[Document images with source code]
........

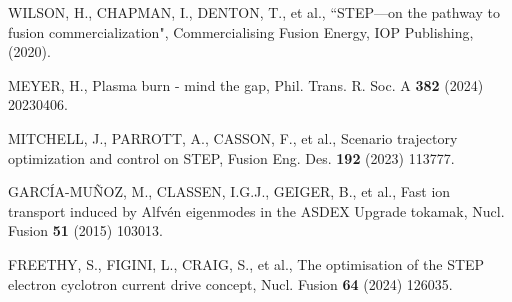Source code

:\documentclass[10pt, a4paper, twoside]{article}
\begin{document}
\fontsize{9}{12}\selectfont
\setlength{\parskip}{0pt}
\begin{thebibliography}{9}

    WILSON, H., CHAPMAN, I., DENTON, T., et al., 
    ``STEP---on the pathway to fusion commercialization", 
    Commercialising Fusion Energy, 
    IOP Publishing, 
    (2020).

    MEYER, H.,
    Plasma burn - mind the gap,
    Phil. Trans. R. Soc. A
    \textbf{382} 
    (2024)
    20230406.


    MITCHELL, J., PARROTT, A., CASSON, F., et al.,
    Scenario trajectory optimization and control on STEP,
    Fusion Eng. Des.
    \textbf{192} 
    (2023) 
    113777.


    GARC\'IA-MU\~NOZ, M., CLASSEN, I.G.J., GEIGER, B., et al., 
    Fast ion transport induced by Alfv\'en eigenmodes in the ASDEX Upgrade tokamak, 
    Nucl. Fusion 
    \textbf{51} 
    (2015) 
    103013.

    FREETHY, S., FIGINI, L., CRAIG, S., et al., 
    The optimisation of the STEP electron cyclotron current drive concept,
    Nucl. Fusion
    \textbf{64} 
    (2024)
    126035.


\end{thebibliography}
\end{document}
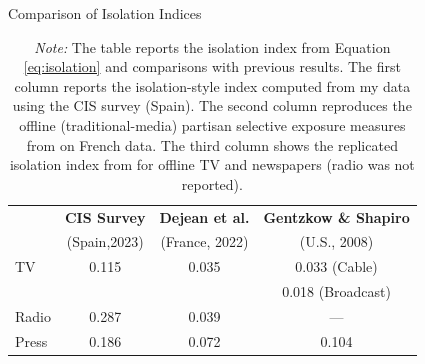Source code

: \documentclass[12pt]{article}
\begin{document}
	
	\begin{table}[H]
		\caption{Comparison of Isolation Indices}
		\label{tab:isolation_table_compare}
		\centering
		\begin{tabular}{lccc}
			\hline
 & \textbf{CIS Survey} & \textbf{Dejean et al.} & \textbf{Gentzkow \& Shapiro} \\
			&  (Spain,2023) & (France, 2022) &  (U.S., 2008) \\
			\hline
			TV & 0.115 & 0.035 & 0.033 \scriptsize{(Cable)}\\
						 &  &  & \hspace{0.45cm} 0.018 \scriptsize{(Broadcast)} \\
			Radio & 0.287 & 0.039 & — \\
			Press & 0.186 & 0.072 & 0.104\\
			\hline
		\end{tabular}
			\caption*{\small  \textit{Note:} The table reports the isolation index from Equation \eqref{eq:isolation} and comparisons with previous results. 
				The first column reports the isolation-style index computed from my data using the CIS survey (Spain).
				The second column reproduces the offline (traditional-media) partisan selective exposure measures from \cite{Dejean2022PartisanSE} on French data. 
				The third column shows the replicated isolation index from \cite{gentzkow_isolation} for offline TV and newspapers (radio was not reported).}
		
	\end{table}
	
\end{document}
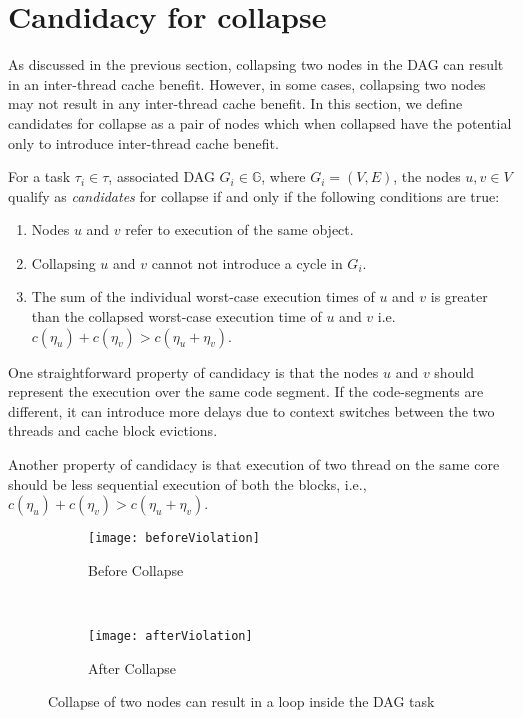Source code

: \section{Candidacy for collapse}
As discussed in the previous section, collapsing two nodes in the DAG can result in an inter-thread cache benefit. However, in some cases, collapsing two nodes may not result in any inter-thread cache benefit. In this section, we define candidates for collapse as a pair of nodes which when collapsed have the potential only to introduce inter-thread cache benefit. 

For a task ${\tau_i \in \tau}$, associated DAG ${G_i \in \mathbb{G}}$,
where ${G_i = (V, E)}$, the nodes ${u,v \in V}$ qualify as
\emph{candidates} for collapse if and only if the following conditions
are true: 
\begin{enumerate}
  \item Nodes ${u}$ and ${v}$ refer to execution of the same object.
  \item Collapsing ${u}$ and ${v}$ cannot not introduce a cycle in ${G_i}$.
  \item The sum of the individual worst-case execution times of ${u}$
    and ${v}$ is greater than the collapsed worst-case execution time
    of ${u}$ and ${v}$ i.e. ${c(\eta_u) + c(\eta_v) > c(\eta_u + \eta_v)}$.
\end{enumerate}

One straightforward property of candidacy is that the nodes $u$ and $v$ should represent the execution over the same code segment.  If the code-segments are different, it can introduce more delays due to context switches between the two threads and cache block evictions. 

Another property of candidacy is that execution of two thread on the same core should be less sequential execution of both the blocks, i.e., ${c(\eta_u) + c(\eta_v) > c(\eta_u + \eta_v)}$. 

\begin{figure}
  \centering
  \begin{subfigure}[b]{0.48\textwidth}{
      \texttt{[image: beforeViolation]}
      \caption{Before Collapse}
      \label{fig:beforeViolation}
    }
  \end{subfigure}~
  \begin{subfigure}[b]{0.33\textwidth}{
      \texttt{[image: afterViolation]}
      \caption{After Collapse}
      \label{fig:afterViolation}
    }
  \end{subfigure}
  \caption{Collapse of two nodes can result in a loop inside the DAG task}
  \label{fig:dag-violation}
\end{figure}


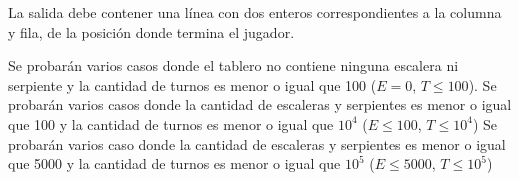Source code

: \documentclass{oci}
\begin{document}
\begin{outputDescription}
  La salida debe contener una línea con dos enteros correspondientes a la
  columna y fila, de la posición donde termina el jugador.
\end{outputDescription}

\begin{scoreDescription}
   Se probarán varios casos donde el tablero no contiene ninguna
  escalera ni serpiente y la cantidad de turnos es menor o igual que 100
  ($E = 0$, $T \leq 100$).
   Se probarán varios casos donde la cantidad de escaleras y
  serpientes es menor o igual que 100 y la cantidad de turnos es menor o igual
  que $10^4$ ($E \leq 100$, $T \leq 10^4$)
   Se probarán varios caso donde la cantidad de escaleras y serpientes
  es menor o igual que 5000 y la cantidad de turnos es menor o igual que $10^5$
  ($E \leq 5000$, $T \leq 10^5$)
\end{scoreDescription}

\begin{sampleDescription}
\end{sampleDescription}
\end{document}
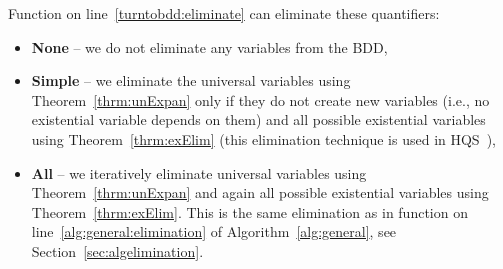 \documentclass[
  digital, %
  color,
  twoside, %
  table,   %
  nolof,     %
  nolot,     %
]{fithesis3}
\theoremstyle{definition}
\theoremstyle{remark}
\newcommand{\QEnone}{\textbf{None}}
\newcommand{\QEsimple}{\textbf{Simple}}
\newcommand{\QEall}{\textbf{All}}
\begin{document}
Function  on line~\ref{turntobdd:eliminate} can eliminate these quantifiers:
\begin{itemize}
    \item \QEnone{} -- we do not eliminate any variables from the BDD,
    \item \QEsimple{} -- we eliminate the universal variables using Theorem~\ref{thrm:unExpan} only if they do not create new variables (i.e., no existential variable depends on them) and all possible existential variables using Theorem~\ref{thrm:exElim} (this elimination technique is used in HQS~\cite{HQSquantifierLocalisation}), %
    \item \QEall{} -- we iteratively eliminate universal variables using Theorem~\ref{thrm:unExpan} and again all possible existential variables using Theorem~\ref{thrm:exElim}. This is the same elimination as in function  on line~\ref{alg:general:elimination} of Algorithm~\ref{alg:general}, see Section~\ref{sec:algelimination}. %
\end{itemize}
\end{document}
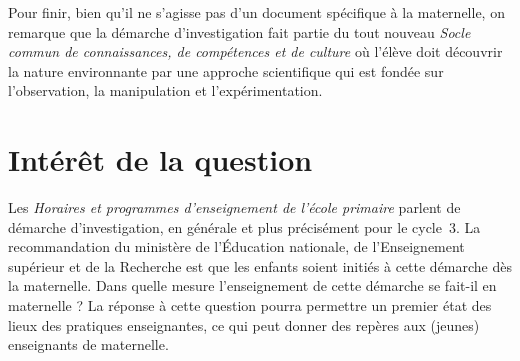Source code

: Pour finir, bien qu’il ne s’agisse pas d’un document spécifique à la maternelle, on remarque que la démarche d’investigation fait partie du tout nouveau \emph{Socle commun de connaissances, de compétences et de culture} \cite{Socle2015} où l’élève doit découvrir la nature environnante par une approche scientifique qui est fondée sur l’observation, la manipulation et l’expérimentation.

\section{Intérêt de la question}
Les \textit{Horaires et programmes d’enseignement de l’école primaire} \cite{BO2008} parlent de démarche d’investigation, en générale et plus précisément pour le cycle~3. La recommandation du ministère de l’Éducation nationale, de l’Enseignement supérieur et de la Recherche est que les enfants soient initiés à cette démarche dès la maternelle. Dans quelle mesure l’enseignement de cette démarche se fait-il en maternelle ? La réponse à cette question pourra permettre un premier état des lieux des pratiques enseignantes, ce qui peut donner des repères aux (jeunes) enseignants de maternelle.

........

_Directions_
Scan the records above, then copy out each line that mentions "subfigure".

_Solution for this exercise_
  \begin{subfigure}[b]{0.48\textwidth}{
  \end{subfigure}~
  \begin{subfigure}[b]{0.33\textwidth}{
  \end{subfigure}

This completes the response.